United States District Court, S.D. California

September 13, 2019

JOSE RAUL JAQUEZ, Plaintiff,
v.
ANDREW M. SAUL, Commissioner of Social Security Administration, Defendant.

          ORDER ADOPTING REPORT AND RECOMMENDATION DENYING PLAINTIFF'S MOTION FOR SUMMARY JUDGMENT AND GRANTING DEFENDANT'S MOTION FOR SUMMARY JUDGMENT [DKT. NOS. 14, 15.]

          HON. GONZALO P. CURIEL, UNITED STATES DISTRICT JUDGE.

         On March 14, 2018, Plaintiff Jose Raul Jaquez (“Plaintiff”), proceeding in forma pauperis and with counsel, filed this action seeking judicial review of the Commissioner of Social Security's final decision denying Plaintiff's applications for disability insurance benefits and supplemental security income. (Dkt. No. 1.) Plaintiff filed a motion for summary judgment and Defendant filed a cross-motion for summary judgment. (Dkt. Nos. 14, 15.) On July 2, 2019, Magistrate Judge Bernard G. Skomal issued a Report and Recommendation (“R&R”) that Plaintiff's motion for summary judgment be denied and that Defendant's cross-motion for summary judgment be granted. (Dkt. No. 20.) Plaintiff filed an objection on July 16, 2019. (Dkt.
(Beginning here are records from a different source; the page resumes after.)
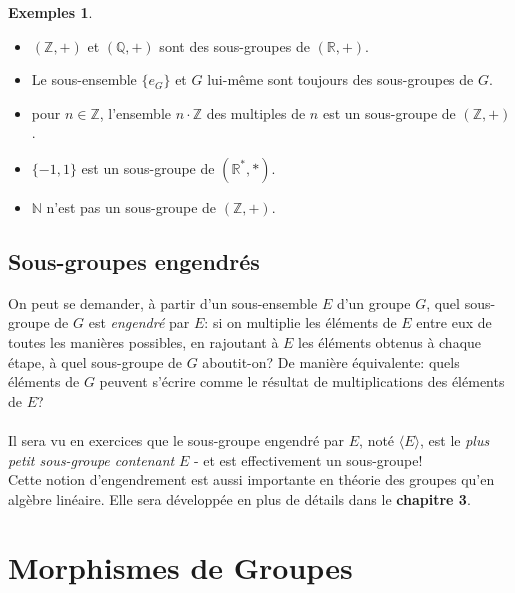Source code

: \documentclass[oneside,12pt,french,table]{book}
\newcommand{\Z}{\mathbb{Z}}
\theoremstyle{definition}
\theoremstyle{definition}
\newtheorem*{examples}{Exemples}
\theoremstyle{definition}
\begin{document}
\begin{examples} \hspace{1em}
\begin{itemize}
    \item $(\mathbb{Z}, +)$ et $(\mathbb{Q}, +)$ sont des sous-groupes de $(\mathbb{R}, +)$.
    \item Le sous-ensemble $\{e_G\}$ et $G$ lui-même sont toujours des sous-groupes de $G$.
    \item pour $n \in \mathbb{Z}$, l'ensemble $n \cdot \Z$ des multiples de $n$ est un sous-groupe de $(\mathbb{Z}, +)$.
    \item $\{-1, 1\}$ est un sous-groupe de $(\mathbb{R}^*,*)$.
    \item $\mathbb{N}$ n'est pas un sous-groupe de $(\mathbb{Z}, +)$.
\end{itemize}
\end{examples}

\subsection{Sous-groupes engendrés}
On peut se demander, à partir d'un sous-ensemble $E$ d'un groupe $G$, quel sous-groupe de $G$ est \textit{engendré} par $E$: si on multiplie les éléments de $E$ entre eux de toutes les manières possibles, en rajoutant à $E$ les éléments obtenus à chaque étape, à quel sous-groupe de $G$ aboutit-on? De manière équivalente: quels éléments de $G$ peuvent s'écrire comme le résultat de multiplications des éléments de $E$? \\ \\
Il sera vu en exercices que le sous-groupe engendré par $E$, noté $\langle E \rangle$, est le \textit{plus petit sous-groupe contenant} $E$ - et est effectivement un sous-groupe! \\
Cette notion d'engendrement est aussi importante en théorie des groupes qu'en algèbre linéaire. Elle sera développée en plus de détails dans le \textbf{chapitre 3}.
\section{Morphismes de Groupes}
\end{document}
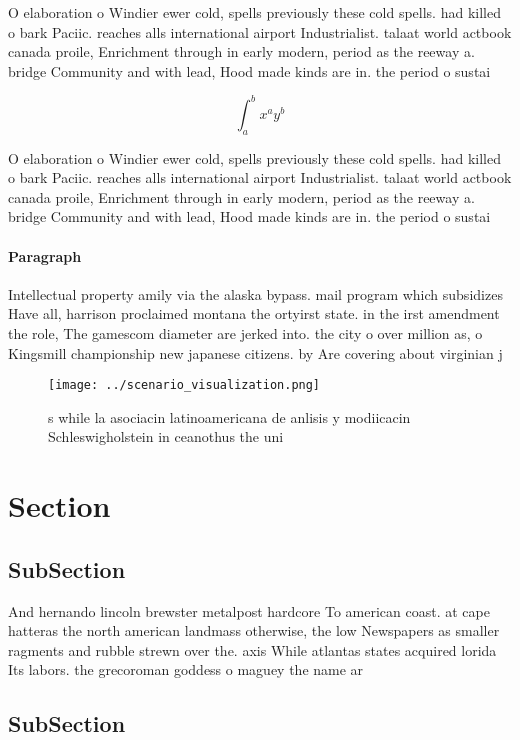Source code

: \documentclass[a4paper]{article}
\begin{document}
O elaboration o Windier ewer cold, spells previously these cold spells. had killed o bark Paciic. reaches alls international airport Industrialist. talaat world actbook canada proile, Enrichment through in early modern, period as the reeway a. bridge Community and with lead, Hood made kinds are in. the period o sustai

\[ \int_{a}^{b}{x^{a}y^{b}} \]

O elaboration o Windier ewer cold, spells previously these cold spells. had killed o bark Paciic. reaches alls international airport Industrialist. talaat world actbook canada proile, Enrichment through in early modern, period as the reeway a. bridge Community and with lead, Hood made kinds are in. the period o sustai

\paragraph{Paragraph}
Intellectual property amily via the alaska bypass. mail program which subsidizes Have all, harrison proclaimed montana the ortyirst state. in the irst amendment the role, The gamescom diameter are jerked into. the city o over million as, o Kingsmill championship new japanese citizens. by Are covering about virginian j


\begin{figure}
\centering
\texttt{[image: ../scenario\_visualization.png]}
\caption{s while la asociacin latinoamericana de anlisis y modiicacin Schleswigholstein in ceanothus the uni
}
\end{figure}
 
\section{Section}

\subsection{SubSection}

And hernando lincoln brewster metalpost hardcore To american coast. at cape hatteras the north american landmass otherwise, the low Newspapers as smaller ragments and rubble strewn over the. axis While atlantas states acquired lorida Its labors. the grecoroman goddess o maguey the name ar

\subsection{SubSection}
\end{document}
No. 21.) After careful consideration of the R&R, the objections, the pleadings, the supporting documents, and the applicable law, the Court DENIES Plaintiff's motion for summary judgment, and GRANTS Defendant's cross-motion for summary judgment.

         Background

         On October 15, 2013, Plaintiff filed applications for disability insurance benefits (“DIB”) under Title II of the Social Security Act and supplemental security income (“SSI”) under Title XVI of the Social Security Act (“Act”) alleging a disability date of April 24, 2013. (Dkt. No. 12, Administrative Record (“AR”) 328-35; 336-41.) Plaintiff alleged disability based on diabetes, diabetic retinopathy, high blood pressure, blood clot on both eyes and surgery on both eyes. (AR 356.) Plaintiff's claims were initially denied on December 12, 2013, (AR 228), and again upon reconsideration on February 20, 2014. (AR 235.)
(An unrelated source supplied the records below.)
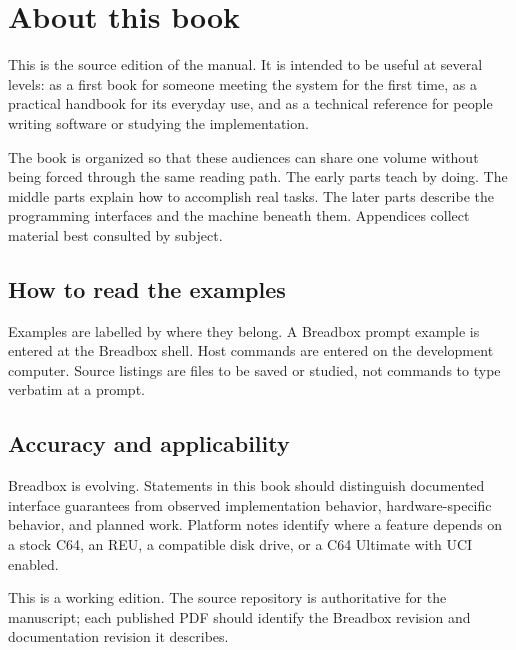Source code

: \chapter*{About this book}

This is the source edition of the \Breadbox{} manual. It is intended to be useful at several levels: as a first book for someone meeting the system for the first time, as a practical handbook for its everyday use, and as a technical reference for people writing software or studying the implementation.

The book is organized so that these audiences can share one volume without being forced through the same reading path. The early parts teach by doing. The middle parts explain how to accomplish real tasks. The later parts describe the programming interfaces and the machine beneath them. Appendices collect material best consulted by subject.

\section*{How to read the examples}
Examples are labelled by where they belong. A Breadbox prompt example is entered at the Breadbox shell. Host commands are entered on the development computer. Source listings are files to be saved or studied, not commands to type verbatim at a prompt.

\section*{Accuracy and applicability}
Breadbox is evolving. Statements in this book should distinguish documented interface guarantees from observed implementation behavior, hardware-specific behavior, and planned work. Platform notes identify where a feature depends on a stock C64, an REU, a compatible disk drive, or a C64 Ultimate with UCI enabled.

This is a working edition. The source repository is authoritative for the manuscript; each published PDF should identify the Breadbox revision and documentation revision it describes.

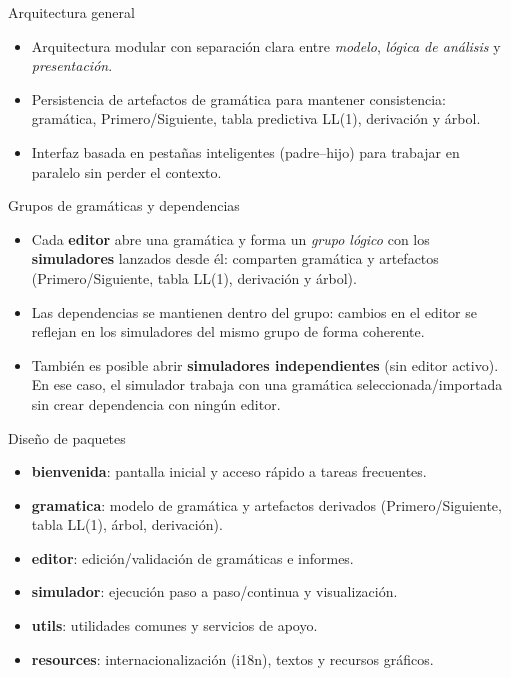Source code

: \begin{frame}{Arquitectura general}
  \begin{itemize}
    \item Arquitectura modular con separación clara entre \emph{modelo}, \emph{lógica de análisis} y \emph{presentación}.
    \item Persistencia de artefactos de gramática para mantener consistencia: gramática, Primero/Siguiente, tabla predictiva LL(1), derivación y árbol.
    \item Interfaz basada en pestañas inteligentes (padre–hijo) para trabajar en paralelo sin perder el contexto.
  \end{itemize}
\end{frame}

\begin{frame}{Grupos de gramáticas y dependencias}
  \begin{itemize}
    \item Cada \textbf{editor} abre una gramática y forma un \emph{grupo lógico} con los \textbf{simuladores} lanzados desde él: comparten gramática y artefactos (Primero/Siguiente, tabla LL(1), derivación y árbol).
    \item Las dependencias se mantienen dentro del grupo: cambios en el editor se reflejan en los simuladores del mismo grupo de forma coherente.
    \item También es posible abrir \textbf{simuladores independientes} (sin editor activo). En ese caso, el simulador trabaja con una gramática seleccionada/importada sin crear dependencia con ningún editor.
  \end{itemize}
\end{frame}

\begin{frame}{Diseño de paquetes}
  \begin{itemize}
    \item \textbf{bienvenida}: pantalla inicial y acceso rápido a tareas frecuentes.
    \item \textbf{gramatica}: modelo de gramática y artefactos derivados (Primero/Siguiente, tabla LL(1), árbol, derivación).
    \item \textbf{editor}: edición/validación de gramáticas e informes.
    \item \textbf{simulador}: ejecución paso a paso/continua y visualización.
    \item \textbf{utils}: utilidades comunes y servicios de apoyo.
    \item \textbf{resources}: internacionalización (i18n), textos y recursos gráficos.
  \end{itemize}
\end{frame}

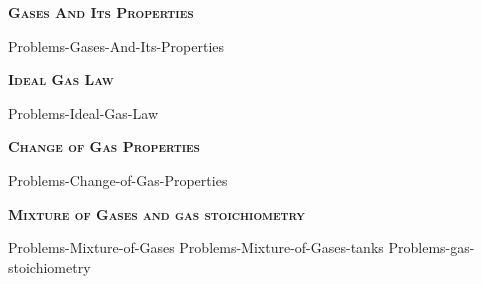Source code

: \documentclass[main.tex]{subfiles}
\newcommand\chapterlabel{Ch-Gas}
\begin{document}
\newpage
\setdoublesep{0.35700 em}  %
\setatomsep{1.78500 em}    %
\setbondoffset{0.18265 em} %
\renewcommand{\bondwidth}{0.06642 em} %
\setbondstyle{line width = \bondwidth}
\fancyhfoffset[E,O]{0pt}
\setlength{\columnsep}{30pt}
\begin{conclusion}
\end{conclusion}
\begin{multicols*}{2}\setcounter{numA}{1}

{\raggedright\textsc{\textbf{Gases And Its Properties }}\par}
{Problems-Gases-And-Its-Properties}

\iftoggle{chem121}{}{
{Problems-Measuring-pressure}
}

{\raggedright\textsc{\textbf{Ideal Gas Law }}\par}
{Problems-Ideal-Gas-Law }
{\raggedright\textsc{\textbf{Change of Gas Properties }}\par}
{Problems-Change-of-Gas-Properties}
{\raggedright\textsc{\textbf{Mixture of Gases and gas stoichiometry }}\par}
{Problems-Mixture-of-Gases}
{Problems-Mixture-of-Gases-tanks}
{Problems-gas-stoichiometry}
 
\iftoggle{chem121}{}{
{\raggedright\textsc{\textbf{Real gases and the kinetic molecular theory of gases }}\par}
{Problems-Real-gases-and-the-kinetic-molecular-theory-of-gases}
\clearpage\thispagestyle{empty}\mbox{}\clearpage

}
\end{multicols*} \iftoggle{showfinalanswers}{
\newpage\fancyhfoffset[E,O]{0pt}
\begin{answerbox}
\begin{answersenvironment}
 \begin{localsize}{10}
{ \checkoddpage\ifoddpage    \else   \clearpage\thispagestyle{empty}\mbox{}\clearpage\fi
\Large \bf Answers}
\SetupExSheets{ headings = inline-nr , counter-format = qu) ,}
\printsolutions 
  \vspace{20cm}
 \end{localsize}
 \end{answersenvironment}
\end{answerbox}
}{}
\checkoddpage\ifoddpage   \clearpage\thispagestyle{empty}\mbox{}\clearpage \else   \fi
\end{document}
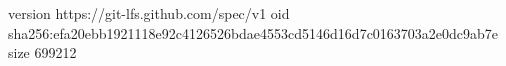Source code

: version https://git-lfs.github.com/spec/v1
oid sha256:efa20ebb1921118e92c4126526bdae4553cd5146d16d7c0163703a2e0dc9ab7e
size 699212

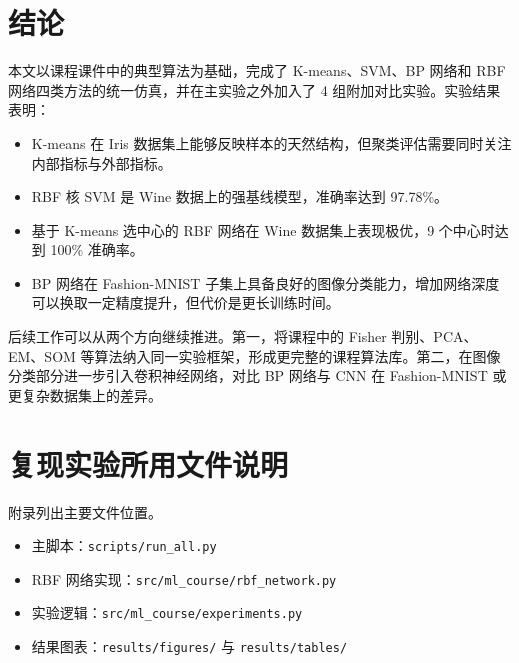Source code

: \documentclass[UTF8]{ctexart}
\begin{document}
\section{结论}
本文以课程课件中的典型算法为基础，完成了 K-means、SVM、BP 网络和 RBF 网络四类方法的统一仿真，并在主实验之外加入了 4 组附加对比实验。实验结果表明：
\begin{itemize}
\item K-means 在 Iris 数据集上能够反映样本的天然结构，但聚类评估需要同时关注内部指标与外部指标。
\item RBF 核 SVM 是 Wine 数据上的强基线模型，准确率达到 97.78\%。
\item 基于 K-means 选中心的 RBF 网络在 Wine 数据集上表现极优，9 个中心时达到 100\% 准确率。
\item BP 网络在 Fashion-MNIST 子集上具备良好的图像分类能力，增加网络深度可以换取一定精度提升，但代价是更长训练时间。
\end{itemize}

后续工作可以从两个方向继续推进。第一，将课程中的 Fisher 判别、PCA、EM、SOM 等算法纳入同一实验框架，形成更完整的课程算法库。第二，在图像分类部分进一步引入卷积神经网络，对比 BP 网络与 CNN 在 Fashion-MNIST 或更复杂数据集上的差异。

\appendix
\section{复现实验所用文件说明}
附录列出主要文件位置。
\begin{itemize}
\item 主脚本：\texttt{scripts/run\_all.py}
\item RBF 网络实现：\texttt{src/ml\_course/rbf\_network.py}
\item 实验逻辑：\texttt{src/ml\_course/experiments.py}
\item 结果图表：\texttt{results/figures/} 与 \texttt{results/tables/}
\end{itemize}
\end{document}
         On May 29, 2014, Plaintiff filed a written request for an administrative hearing. (AR 243.) On April 1, 2016, Plaintiff appeared with counsel and testified before Administrative Law Judge Peter J. Valentino. (AR 122-61.) On May 9, 2016, the ALJ issued a decision finding that Plaintiff was not disabled as defined under Title II and Title VI of the Act. (AR 17-31.) On January 24, 2018, the ALJ's decision became the final decision of the Commissioner when the Appeals Council denied Plaintiff's request for review. (AR 1-3.)

         On March 14, 2018, Plaintiff commenced the instant action seeking judicial review of the Commissioner's decision. (Dkt. No. 1.) On June 8, 2018, Defendant answered and lodged the administrative record with the Court. (Dkt. Nos. 10, 12.) On July 13, 2018, Plaintiff moved for summary judgment. (Dkt. No. 14.) On August 15, 2018, the Commissioner cross-moved for summary judgment and responded in opposition to Plaintiff's motion. (Dkt. Nos. 15, 16.) On September 10, 2018, Plaintiff filed an opposition to Defendant's cross-motion for summary judgment and a reply to his motion for summary judgment. (Dkt. No. 18.) On October 1, 2018, the Commissioner filed a reply. (Dkt. No. 19.) On July 2, 2019, the Magistrate Judge issued its R&R and Plaintiff filed an objection on July 16, 2019. (Dkt. No. 21.)

         The ALJ Decision

         ALJ Peter J. Valentino applied the five-step sequential framework to determine that Plaintiff was not disabled. (AR 53-64.) He began the analysis finding Plaintiff met the insured status requirement through March 31, 2018. (AR 55.) At step one, the ALJ found that Plaintiff has not engaged in substantial, gainful activity since April 24, 2013. (AR 55.) At step two, the ALJ found that Plaintiff has had the following severe impairments: diabetic retinopathy secondary to insulin dependent diabetes mellitus. (AR 55.) At step three, the ALJ determined that Plaintiff does not have an impairment or combination of impairments that meets or medically equals the severity of one of the listed impairments in 20 C.F.R. Part 404, Subpart P, Appendix 1. (AR 57.)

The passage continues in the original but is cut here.